On Flickr, Nadine comments about this photo “I don’t know if you had a chance to witness such beauty or whether you created this awesome image…”
It’s not at all unreasonable to suspect me, as Nadine does, of partially concocting imagery. After all, I believe that any interesting digital photograph is created using one part photography and one part post-processing tools. Nadine herself aptly summed up a recent essay of mine, A Pixel Is a Pixel, about digital manipulation as folows: “ALL digital images are manipulated.”
Point granted. Even the act of creating a JPEG using an automatic point-and-shoot involves digital manipulation, although the manipulation is performed by software, and most of us don’t think about it as manipulation. At a different level, most professional digital photographs have been at least routinely balanced and sharpened.

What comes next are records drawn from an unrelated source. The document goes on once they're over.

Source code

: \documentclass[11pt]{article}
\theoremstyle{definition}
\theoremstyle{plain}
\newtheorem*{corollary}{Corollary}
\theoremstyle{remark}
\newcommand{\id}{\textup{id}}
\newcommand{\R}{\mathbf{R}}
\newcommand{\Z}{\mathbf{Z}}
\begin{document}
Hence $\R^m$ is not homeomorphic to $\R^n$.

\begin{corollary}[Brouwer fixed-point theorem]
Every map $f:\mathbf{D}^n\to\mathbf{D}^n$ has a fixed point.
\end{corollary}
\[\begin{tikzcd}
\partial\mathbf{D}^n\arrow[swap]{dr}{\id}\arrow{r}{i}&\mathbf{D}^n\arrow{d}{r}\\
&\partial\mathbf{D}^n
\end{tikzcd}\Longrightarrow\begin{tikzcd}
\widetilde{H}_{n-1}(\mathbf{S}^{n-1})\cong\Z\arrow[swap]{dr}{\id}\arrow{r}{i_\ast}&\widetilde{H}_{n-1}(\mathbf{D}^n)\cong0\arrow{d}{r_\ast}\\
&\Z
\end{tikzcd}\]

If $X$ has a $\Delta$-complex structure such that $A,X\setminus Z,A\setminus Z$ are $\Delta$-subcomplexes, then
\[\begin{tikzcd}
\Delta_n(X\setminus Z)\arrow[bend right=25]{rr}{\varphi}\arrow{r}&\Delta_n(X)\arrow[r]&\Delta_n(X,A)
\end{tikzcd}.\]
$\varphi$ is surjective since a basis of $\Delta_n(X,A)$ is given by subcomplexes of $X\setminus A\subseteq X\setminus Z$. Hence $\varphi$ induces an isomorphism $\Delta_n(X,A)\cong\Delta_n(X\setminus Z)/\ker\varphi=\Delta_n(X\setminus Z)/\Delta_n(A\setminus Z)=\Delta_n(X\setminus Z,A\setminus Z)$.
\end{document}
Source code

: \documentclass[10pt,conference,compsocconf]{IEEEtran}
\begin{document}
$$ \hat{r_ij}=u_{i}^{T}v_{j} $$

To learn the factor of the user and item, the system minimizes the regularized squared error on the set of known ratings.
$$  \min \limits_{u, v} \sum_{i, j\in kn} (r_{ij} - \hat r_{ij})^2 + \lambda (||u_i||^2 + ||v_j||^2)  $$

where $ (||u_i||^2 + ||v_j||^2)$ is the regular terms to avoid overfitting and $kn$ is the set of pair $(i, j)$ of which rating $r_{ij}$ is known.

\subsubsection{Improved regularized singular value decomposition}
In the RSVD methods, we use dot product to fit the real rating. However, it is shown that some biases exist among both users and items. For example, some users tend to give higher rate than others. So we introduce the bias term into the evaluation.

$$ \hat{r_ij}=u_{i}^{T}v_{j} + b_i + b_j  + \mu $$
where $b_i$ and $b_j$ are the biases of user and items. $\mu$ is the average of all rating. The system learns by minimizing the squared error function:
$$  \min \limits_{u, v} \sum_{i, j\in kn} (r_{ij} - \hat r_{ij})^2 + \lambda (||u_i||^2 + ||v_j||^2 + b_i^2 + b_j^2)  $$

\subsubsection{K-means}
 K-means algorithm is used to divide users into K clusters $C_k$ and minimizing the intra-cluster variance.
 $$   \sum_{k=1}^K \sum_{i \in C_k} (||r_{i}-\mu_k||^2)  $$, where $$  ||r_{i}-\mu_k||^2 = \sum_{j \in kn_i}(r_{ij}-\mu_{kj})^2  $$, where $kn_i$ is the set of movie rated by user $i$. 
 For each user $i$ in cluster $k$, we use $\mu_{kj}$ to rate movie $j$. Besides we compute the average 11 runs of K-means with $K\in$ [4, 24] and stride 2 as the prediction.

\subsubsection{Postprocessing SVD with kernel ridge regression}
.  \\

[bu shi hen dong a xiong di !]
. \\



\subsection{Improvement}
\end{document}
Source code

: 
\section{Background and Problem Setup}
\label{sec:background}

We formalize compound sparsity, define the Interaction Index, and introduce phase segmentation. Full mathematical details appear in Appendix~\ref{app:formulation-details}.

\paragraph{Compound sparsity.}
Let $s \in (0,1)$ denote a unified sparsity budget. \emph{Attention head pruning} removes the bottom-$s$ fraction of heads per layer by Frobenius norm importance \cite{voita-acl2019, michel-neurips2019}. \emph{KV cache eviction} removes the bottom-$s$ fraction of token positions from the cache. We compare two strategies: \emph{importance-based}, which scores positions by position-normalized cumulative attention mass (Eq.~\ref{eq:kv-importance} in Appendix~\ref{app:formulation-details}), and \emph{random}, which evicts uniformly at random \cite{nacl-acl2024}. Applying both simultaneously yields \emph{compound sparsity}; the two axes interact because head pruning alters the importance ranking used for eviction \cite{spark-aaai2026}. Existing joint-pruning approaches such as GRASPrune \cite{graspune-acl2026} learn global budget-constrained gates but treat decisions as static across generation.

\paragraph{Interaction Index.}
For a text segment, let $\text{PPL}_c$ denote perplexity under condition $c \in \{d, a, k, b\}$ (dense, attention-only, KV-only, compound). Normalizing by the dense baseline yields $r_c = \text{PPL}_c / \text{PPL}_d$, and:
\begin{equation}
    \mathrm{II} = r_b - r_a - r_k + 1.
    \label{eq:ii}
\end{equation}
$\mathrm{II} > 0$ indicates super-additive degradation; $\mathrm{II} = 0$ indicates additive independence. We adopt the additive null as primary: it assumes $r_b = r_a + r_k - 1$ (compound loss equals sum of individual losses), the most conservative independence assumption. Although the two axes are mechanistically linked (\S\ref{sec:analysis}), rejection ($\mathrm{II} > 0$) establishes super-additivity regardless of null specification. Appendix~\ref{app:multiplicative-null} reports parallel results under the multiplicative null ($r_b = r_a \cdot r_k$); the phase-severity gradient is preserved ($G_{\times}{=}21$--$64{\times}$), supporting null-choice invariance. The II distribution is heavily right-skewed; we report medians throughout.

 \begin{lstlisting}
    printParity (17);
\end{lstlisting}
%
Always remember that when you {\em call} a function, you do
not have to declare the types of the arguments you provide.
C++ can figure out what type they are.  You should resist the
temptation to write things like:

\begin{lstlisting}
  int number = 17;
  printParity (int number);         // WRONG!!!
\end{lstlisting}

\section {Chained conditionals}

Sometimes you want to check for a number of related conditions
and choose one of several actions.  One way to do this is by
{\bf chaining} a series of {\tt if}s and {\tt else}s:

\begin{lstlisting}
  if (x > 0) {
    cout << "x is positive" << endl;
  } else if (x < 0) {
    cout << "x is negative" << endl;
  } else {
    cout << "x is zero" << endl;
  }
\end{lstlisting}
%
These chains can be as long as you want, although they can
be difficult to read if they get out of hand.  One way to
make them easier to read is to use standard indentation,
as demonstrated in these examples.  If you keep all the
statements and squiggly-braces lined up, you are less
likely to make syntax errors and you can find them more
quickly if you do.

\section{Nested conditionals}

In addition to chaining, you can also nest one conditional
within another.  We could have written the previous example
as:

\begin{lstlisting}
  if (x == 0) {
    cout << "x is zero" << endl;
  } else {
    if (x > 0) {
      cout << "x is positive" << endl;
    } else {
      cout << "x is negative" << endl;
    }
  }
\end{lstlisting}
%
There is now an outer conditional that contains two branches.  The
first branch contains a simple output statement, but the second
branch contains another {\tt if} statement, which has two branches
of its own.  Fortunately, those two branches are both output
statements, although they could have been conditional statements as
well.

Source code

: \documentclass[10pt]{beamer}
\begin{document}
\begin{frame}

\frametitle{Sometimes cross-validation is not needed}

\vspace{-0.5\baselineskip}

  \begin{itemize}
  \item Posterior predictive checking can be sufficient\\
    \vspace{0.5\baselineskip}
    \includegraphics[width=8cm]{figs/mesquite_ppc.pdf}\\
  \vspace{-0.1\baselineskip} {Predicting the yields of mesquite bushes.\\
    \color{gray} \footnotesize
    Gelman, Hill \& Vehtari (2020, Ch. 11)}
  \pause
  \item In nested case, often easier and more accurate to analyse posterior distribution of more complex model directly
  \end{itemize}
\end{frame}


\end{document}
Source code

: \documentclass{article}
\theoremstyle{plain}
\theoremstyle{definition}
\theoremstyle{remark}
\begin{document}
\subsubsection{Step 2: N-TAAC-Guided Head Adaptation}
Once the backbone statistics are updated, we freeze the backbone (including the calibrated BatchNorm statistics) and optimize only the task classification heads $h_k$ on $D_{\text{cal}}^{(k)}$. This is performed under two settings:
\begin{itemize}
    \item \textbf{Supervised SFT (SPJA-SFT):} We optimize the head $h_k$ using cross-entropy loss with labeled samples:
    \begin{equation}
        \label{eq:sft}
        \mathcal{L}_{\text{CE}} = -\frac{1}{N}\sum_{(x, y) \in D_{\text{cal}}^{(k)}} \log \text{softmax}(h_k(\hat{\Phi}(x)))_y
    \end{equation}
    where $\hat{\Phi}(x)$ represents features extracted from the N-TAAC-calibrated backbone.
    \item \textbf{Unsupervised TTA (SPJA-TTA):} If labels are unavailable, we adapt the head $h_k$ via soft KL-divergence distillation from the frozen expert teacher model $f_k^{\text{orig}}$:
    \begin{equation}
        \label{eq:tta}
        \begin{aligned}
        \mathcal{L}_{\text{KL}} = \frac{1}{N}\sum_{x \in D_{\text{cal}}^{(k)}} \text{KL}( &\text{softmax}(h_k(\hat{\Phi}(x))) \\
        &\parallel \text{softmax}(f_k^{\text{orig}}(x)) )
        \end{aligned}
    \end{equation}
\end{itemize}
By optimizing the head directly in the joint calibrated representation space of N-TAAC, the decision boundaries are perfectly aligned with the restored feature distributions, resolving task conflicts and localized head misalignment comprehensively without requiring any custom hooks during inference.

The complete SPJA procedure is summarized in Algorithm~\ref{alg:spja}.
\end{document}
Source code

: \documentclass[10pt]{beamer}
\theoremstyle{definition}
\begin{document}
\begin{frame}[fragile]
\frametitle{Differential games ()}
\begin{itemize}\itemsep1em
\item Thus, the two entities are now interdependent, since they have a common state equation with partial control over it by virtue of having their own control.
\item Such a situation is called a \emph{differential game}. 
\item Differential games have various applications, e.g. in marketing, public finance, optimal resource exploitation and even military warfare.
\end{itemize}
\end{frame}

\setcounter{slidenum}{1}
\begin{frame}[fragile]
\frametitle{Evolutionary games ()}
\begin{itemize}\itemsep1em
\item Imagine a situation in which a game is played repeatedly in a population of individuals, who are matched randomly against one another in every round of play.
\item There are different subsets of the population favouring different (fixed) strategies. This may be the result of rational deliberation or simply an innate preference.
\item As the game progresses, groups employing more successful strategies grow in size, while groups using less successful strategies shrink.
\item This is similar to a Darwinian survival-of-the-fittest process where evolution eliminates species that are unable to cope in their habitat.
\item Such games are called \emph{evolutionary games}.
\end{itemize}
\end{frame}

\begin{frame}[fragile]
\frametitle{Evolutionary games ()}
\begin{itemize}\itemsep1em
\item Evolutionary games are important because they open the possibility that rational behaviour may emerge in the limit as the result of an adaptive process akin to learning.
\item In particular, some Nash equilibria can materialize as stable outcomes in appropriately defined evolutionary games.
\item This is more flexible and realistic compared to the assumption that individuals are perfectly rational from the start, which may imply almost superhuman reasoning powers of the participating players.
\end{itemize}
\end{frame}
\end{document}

Along with the premise that all digital images are manipulated, I have two related hobby horses. First, I don’t want to see basic photography skills, and ways of seeing, lost in the oncoming rush of all things digital. And finally, it is clear (at least for me) that digital photography is now a bifurcated craft, blending the job of the photographer with that of a digital technician.
For myself, though, the scene I photograph needs to contain the seed of the final image, in the sense that the child is the father of the man, or what I create ultimately is some kind of Platonic ideal of what I saw when I photographed. There’s always a connecton between my subject matter and the final image, even if I do use digital techniques to fix flaws and make the scene grander.
Here’s the backstory of this photograph of sunset at Mono Lake. Julian and I were hanging out at the South Tufa Area around sunset. Julian was playing on the beach and I was taking pictures.
The light was beginning to fade, and I was just about to pack it in. I looked up and saw a large cloud start to glow with the sunset. I grabbed Julian, my camera, and tripod, and ran for the car. I figured I’d get to higher ground where I could capture the light from the cloud reflected in the lake.
This plan worked although as it turned out by the time I got to a good vantage point I only had a few seconds before the sunset faded, so I was only able to snap a couple of quick photos. This one was handheld at 1/20 of a second, which I only got away with because it was a wide angle view, and thanks to the len’s Vibration Reduction (image stabilization) feature.
How vast Mono Basin seemed in the oncoming night alone with my nine-year-old as I took this picture! How wonderful, savage, lonely and beautiful.
Back at the computer, I multi-processed the RAW original, “painting in” varying exposures using layer masks and the Photoshop Paintbrush tool to increase the vibrancy and the cloud and the water color, and to make the photo look more like the scene the way I remembered it.